Presently his attention was attracted by the unmistakable mew of a kitten. Then he heard the padding sound of cautious human footsteps, and a clear feminine voice calling “Kitty, kitty,” in low tones. The steps and the voice seemed coming toward him; since there was no sound of crackling brush, he supposed there was a trail which he had not found.

“Hello,” he ventured, when the voice seemed only a few yards away through the green tangle.

At the same instant a gray kitten appeared out of the underbrush, and frisked trustfully across to him. He put out a hand, caressed it, picked it up. In a moment the feminine voice replied, “Hello yourself. Who are you?”

A crackling sound came from the brush, as if the speaker were starting toward him. Dan, abruptly conscious of his lack of attire, said quickly, “Wait a minute! I haven’t anything on, you see. I’m Dan McNally. I owned the schooner that something happened to off the island last night.”

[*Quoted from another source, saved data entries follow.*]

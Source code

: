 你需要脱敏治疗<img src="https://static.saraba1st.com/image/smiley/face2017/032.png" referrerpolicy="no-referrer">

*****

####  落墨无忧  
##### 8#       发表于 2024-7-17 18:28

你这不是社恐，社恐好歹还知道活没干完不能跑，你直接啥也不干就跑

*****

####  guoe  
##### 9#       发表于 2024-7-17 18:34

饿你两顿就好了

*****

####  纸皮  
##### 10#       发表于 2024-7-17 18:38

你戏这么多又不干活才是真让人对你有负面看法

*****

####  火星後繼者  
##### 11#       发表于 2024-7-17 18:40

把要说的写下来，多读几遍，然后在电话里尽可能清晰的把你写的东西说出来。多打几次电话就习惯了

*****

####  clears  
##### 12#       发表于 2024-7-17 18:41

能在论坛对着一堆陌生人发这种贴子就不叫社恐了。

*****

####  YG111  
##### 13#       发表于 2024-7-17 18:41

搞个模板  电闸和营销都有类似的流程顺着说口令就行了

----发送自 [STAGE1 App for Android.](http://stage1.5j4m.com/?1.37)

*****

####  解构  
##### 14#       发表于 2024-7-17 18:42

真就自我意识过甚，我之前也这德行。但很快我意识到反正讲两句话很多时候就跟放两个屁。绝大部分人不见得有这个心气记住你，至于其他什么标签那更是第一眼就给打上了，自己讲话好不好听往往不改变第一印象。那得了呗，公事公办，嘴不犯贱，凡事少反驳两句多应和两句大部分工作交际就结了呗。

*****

A delicious, trilling laugh greeted the panic of his first words. Then the clear, sweet voice, serious again, replied, “So you swam ashore from the boat I signaled?”

“Yes.”

“Gee, but I’m glad to find you! And you say you haven’t any clothes? I wonder what...” The voice paused reflectively, then resumed, “Here’s a sheet that I got to signal with in the daytime, if I had a chance. You might wrap it around you until we find something better.”

The low, liquid laugh rang out again; again there was a rustling in the brush, and presently an arm appeared, holding a rolled-up sheet.

“All right,” he called. “Throw it this way.”


In a moment, with the sheet draped around him like a Roman toga, and the kitten on his arm, he advanced to meet the owner of the beautiful voice.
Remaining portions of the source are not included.